* **WHAT YOU ARE ASKED TO DO**: A single number is the answer here: the count of lines in the records below in which the word "kommandoer" appears.

Dataset records:
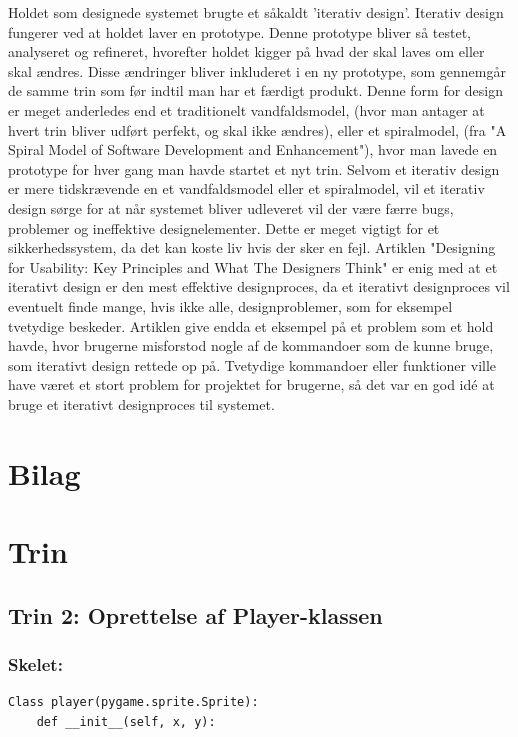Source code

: \documentclass[10pt,a4paper,danish]{article}
\begin{document}
Holdet som designede systemet brugte et såkaldt 'iterativ design'. Iterativ design fungerer ved at holdet 
laver en prototype. Denne prototype bliver så testet, analyseret og refineret, hvorefter holdet kigger 
på hvad der skal laves om eller skal ændres. Disse ændringer bliver inkluderet i en ny prototype, som gennemgår 
de samme trin som før indtil man har et færdigt produkt. Denne form for design er meget anderledes end et 
traditionelt vandfaldsmodel, (hvor man antager at hvert trin bliver udført perfekt, og skal ikke ændres), eller et 
spiralmodel, (fra "A Spiral Model of Software Development and Enhancement"), hvor man lavede en prototype  
for hver gang man havde startet et nyt trin. Selvom et iterativ design er mere tidskrævende en et 
vandfaldsmodel eller et spiralmodel, vil et iterativ design sørge for at når systemet bliver udleveret 
vil der være færre bugs, problemer og ineffektive designelementer. Dette er meget vigtigt for et sikkerhedssystem, 
da det kan koste liv hvis der sker en fejl. Artiklen "Designing for Usability: Key Principles and What The Designers 
Think" er enig med at et iterativt design er den mest effektive designproces, da et iterativt designproces vil eventuelt 
finde mange, hvis ikke alle, designproblemer, som for eksempel tvetydige beskeder. Artiklen give endda et eksempel 
på et problem som et hold havde, hvor brugerne misforstod nogle af de kommandoer som de kunne bruge, som iterativt design 
rettede op på. Tvetydige kommandoer eller funktioner ville have været et stort problem for projektet for brugerne, så 
det var en god idé at bruge et iterativt designproces til systemet.

\section{Bilag}
\section{Trin}
\subsection{Trin 2: Oprettelse af Player-klassen}
\subsubsection{Skelet:}
\begin{verbatim}
Class player(pygame.sprite.Sprite):
    def __init__(self, x, y):
\end{verbatim}
\end{document}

* **OUTPUT BELOW**: 2